Николай Скатов - Русский гений
Один старый критик как раз в связи с Пушкиным вспомнил о древней индийской мудрости, которая гласит: эгоист всему внешнему относительно его личности, всему, что не есть он, говорит это не я, тот же, кто сострадает и сочувствует, всюду слышит тысячекратный призыв это ты.
Маркс указал в свое время на такую меру человечности как на подлинно эстетическую меру: «Животное формирует материю только сообразно мерке и потребности того вида, к которому оно принадлежит, тогда как человек умеет производить по меркам любого вида и всюду он умеет прилагать к предмету соответствующую мерку... Человек формирует материю также и по законам красоты».
Пушкинское творчество — одно из высших проявлений самой сути человеческого творчества вообще — творчества по законам красоты.
Сам поэт так определил характер своего эстетического универсализма:
Ревет ли зверь в лесу глухом,Трубит ли рог, гремит ли гром,Поет ли дева за холмом —На всякий звукСвой отклик в воздухе пустомРодишь ты вдруг.
Ты внемлешь грохоту громов,И гласу бури и валов,И крику сельских пастухов —И шлешь ответ;Тебе ж нет отзыва... ТаковИ ты, поэт!
Здесь же лежит и способность Пушкина к преодолению национальной ограниченности, своеобразный художественный интернационализм, названный Достоевским всемирною отзывчивостью: «В самом деле, в европейских литературах были громадной величины художественные гении — Шекспиры, Сервантесы, Шиллеры.
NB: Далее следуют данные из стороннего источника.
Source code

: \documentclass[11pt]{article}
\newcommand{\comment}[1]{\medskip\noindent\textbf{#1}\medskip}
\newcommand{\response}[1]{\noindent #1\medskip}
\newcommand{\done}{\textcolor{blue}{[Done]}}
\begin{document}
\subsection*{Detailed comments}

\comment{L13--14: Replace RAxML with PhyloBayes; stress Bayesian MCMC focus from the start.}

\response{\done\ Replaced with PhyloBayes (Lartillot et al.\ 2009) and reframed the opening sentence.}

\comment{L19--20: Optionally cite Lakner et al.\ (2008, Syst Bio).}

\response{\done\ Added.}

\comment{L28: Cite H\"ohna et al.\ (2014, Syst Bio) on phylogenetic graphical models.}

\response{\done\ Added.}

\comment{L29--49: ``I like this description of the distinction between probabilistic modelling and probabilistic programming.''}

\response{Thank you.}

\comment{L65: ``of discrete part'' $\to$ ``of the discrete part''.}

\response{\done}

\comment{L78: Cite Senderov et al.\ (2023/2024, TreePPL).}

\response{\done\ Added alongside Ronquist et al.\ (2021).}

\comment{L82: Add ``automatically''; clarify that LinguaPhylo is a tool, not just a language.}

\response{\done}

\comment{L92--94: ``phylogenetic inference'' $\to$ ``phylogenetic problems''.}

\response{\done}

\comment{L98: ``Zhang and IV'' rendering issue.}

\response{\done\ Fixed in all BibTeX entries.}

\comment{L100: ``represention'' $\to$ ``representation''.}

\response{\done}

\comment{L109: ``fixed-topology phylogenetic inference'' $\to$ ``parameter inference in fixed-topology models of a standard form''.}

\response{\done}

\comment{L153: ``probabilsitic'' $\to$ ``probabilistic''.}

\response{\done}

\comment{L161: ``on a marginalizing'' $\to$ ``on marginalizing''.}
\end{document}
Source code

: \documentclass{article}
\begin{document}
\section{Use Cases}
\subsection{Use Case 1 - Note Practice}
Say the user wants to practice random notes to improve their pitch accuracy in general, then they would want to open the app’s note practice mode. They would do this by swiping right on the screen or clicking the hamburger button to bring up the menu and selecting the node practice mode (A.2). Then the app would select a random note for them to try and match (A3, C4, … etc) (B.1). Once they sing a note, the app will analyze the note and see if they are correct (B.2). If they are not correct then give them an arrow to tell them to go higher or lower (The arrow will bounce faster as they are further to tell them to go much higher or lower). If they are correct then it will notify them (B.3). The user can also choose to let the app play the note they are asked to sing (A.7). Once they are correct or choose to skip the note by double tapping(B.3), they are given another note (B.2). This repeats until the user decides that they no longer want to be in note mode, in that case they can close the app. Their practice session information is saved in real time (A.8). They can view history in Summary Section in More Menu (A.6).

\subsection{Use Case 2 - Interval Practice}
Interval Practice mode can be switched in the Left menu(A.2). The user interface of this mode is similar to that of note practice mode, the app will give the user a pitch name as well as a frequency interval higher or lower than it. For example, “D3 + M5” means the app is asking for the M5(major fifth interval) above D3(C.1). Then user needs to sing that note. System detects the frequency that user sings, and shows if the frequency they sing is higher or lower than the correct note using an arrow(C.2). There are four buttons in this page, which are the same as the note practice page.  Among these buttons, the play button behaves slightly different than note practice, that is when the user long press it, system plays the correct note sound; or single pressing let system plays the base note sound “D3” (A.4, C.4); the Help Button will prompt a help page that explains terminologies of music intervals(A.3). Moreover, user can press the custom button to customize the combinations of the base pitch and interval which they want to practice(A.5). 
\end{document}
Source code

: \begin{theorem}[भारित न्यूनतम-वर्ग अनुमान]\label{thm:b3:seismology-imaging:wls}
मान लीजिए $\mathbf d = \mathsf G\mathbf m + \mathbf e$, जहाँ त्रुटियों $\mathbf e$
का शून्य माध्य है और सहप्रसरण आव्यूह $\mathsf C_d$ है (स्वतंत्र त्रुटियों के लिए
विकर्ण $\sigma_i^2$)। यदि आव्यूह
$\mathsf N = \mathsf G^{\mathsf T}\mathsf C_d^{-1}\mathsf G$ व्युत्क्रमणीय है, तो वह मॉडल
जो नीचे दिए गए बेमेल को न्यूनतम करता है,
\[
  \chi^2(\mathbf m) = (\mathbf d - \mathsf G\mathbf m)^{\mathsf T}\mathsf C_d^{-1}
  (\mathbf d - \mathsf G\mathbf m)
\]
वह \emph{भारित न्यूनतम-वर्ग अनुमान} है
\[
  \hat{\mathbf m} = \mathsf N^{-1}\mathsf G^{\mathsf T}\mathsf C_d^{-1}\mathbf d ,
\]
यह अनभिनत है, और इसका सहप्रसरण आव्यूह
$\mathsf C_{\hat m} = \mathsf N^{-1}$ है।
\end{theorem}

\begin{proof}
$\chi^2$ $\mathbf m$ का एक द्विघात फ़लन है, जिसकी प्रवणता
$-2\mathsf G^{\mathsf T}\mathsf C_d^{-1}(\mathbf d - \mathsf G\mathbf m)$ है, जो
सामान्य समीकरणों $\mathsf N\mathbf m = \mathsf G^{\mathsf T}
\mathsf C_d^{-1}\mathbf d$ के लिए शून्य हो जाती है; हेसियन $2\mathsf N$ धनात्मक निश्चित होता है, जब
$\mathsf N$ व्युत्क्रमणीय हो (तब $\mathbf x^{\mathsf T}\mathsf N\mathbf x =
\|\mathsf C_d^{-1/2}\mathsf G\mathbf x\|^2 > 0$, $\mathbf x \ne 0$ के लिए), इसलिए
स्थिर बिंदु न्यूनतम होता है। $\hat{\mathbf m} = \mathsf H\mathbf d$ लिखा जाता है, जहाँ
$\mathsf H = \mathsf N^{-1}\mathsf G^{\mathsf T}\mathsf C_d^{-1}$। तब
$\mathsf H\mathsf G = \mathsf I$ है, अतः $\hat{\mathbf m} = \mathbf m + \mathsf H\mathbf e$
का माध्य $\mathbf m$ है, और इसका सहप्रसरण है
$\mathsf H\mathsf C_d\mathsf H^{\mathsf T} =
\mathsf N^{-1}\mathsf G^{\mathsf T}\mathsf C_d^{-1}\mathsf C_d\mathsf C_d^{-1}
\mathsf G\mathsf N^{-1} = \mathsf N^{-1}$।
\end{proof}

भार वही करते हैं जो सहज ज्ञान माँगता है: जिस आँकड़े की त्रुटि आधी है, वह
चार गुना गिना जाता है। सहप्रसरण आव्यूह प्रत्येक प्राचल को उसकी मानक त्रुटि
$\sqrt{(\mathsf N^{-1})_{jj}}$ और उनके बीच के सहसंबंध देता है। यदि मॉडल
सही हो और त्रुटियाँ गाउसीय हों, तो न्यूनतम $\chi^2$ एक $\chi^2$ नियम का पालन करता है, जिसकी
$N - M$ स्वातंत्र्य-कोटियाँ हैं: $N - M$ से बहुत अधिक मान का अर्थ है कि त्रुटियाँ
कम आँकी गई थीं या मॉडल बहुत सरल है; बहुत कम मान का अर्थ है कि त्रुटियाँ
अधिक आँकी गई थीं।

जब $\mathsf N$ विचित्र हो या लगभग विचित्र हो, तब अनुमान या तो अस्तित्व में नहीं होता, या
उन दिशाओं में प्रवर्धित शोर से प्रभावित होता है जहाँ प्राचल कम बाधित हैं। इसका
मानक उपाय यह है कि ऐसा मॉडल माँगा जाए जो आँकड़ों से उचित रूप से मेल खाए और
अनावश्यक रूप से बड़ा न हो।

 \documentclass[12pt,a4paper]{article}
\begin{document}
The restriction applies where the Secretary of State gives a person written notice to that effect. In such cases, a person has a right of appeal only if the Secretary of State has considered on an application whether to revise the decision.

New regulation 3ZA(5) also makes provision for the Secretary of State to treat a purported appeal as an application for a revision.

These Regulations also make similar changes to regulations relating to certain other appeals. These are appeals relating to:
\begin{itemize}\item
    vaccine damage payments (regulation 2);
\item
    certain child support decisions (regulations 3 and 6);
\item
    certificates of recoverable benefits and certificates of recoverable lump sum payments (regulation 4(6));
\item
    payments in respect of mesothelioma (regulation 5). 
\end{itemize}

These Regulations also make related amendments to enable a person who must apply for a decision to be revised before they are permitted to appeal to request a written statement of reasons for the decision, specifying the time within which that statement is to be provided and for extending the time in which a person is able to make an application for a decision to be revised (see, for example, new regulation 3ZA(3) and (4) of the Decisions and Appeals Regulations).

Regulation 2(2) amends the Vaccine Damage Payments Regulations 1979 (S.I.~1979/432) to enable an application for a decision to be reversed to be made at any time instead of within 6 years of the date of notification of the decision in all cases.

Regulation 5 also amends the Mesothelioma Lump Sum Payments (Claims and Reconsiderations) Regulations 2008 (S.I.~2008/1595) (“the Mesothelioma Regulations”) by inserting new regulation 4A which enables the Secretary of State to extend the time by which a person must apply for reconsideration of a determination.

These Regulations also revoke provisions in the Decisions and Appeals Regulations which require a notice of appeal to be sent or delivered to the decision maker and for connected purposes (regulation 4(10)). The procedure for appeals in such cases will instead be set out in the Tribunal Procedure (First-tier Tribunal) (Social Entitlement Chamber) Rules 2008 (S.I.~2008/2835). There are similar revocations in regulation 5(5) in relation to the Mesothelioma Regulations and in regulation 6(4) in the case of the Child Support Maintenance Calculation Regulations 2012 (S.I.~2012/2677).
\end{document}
Но укажите хоть на одного из этих великих гениев, который бы обладал такой способностью всемирной отзывчивости, как наш Пушкин. И эту-то способность, главнейшую способность нашей национальности, он именно разделяет с народом нашим и тем, главнейше, он и народный поэт. Самые величайшие из европейских поэтов никогда не могли воплотить в себе с такой силой гений чужого, соседнего, может быть, с ними народа, дух его, всю затаенную глубину этого духа и всю тоску его призвания, как мог это проявлять Пушкин. Напротив, обращаясь к чужим народностям, европейские поэты чаще всего перевоплощали их в свою же национальность и понимали по-своему. Даже у Шекспира его италианцы, например, почти сплошь те же англичане. Пушкин лишь один изо всех мировых поэтов обладает свойством перевоплощаться вполне в чужую национальность».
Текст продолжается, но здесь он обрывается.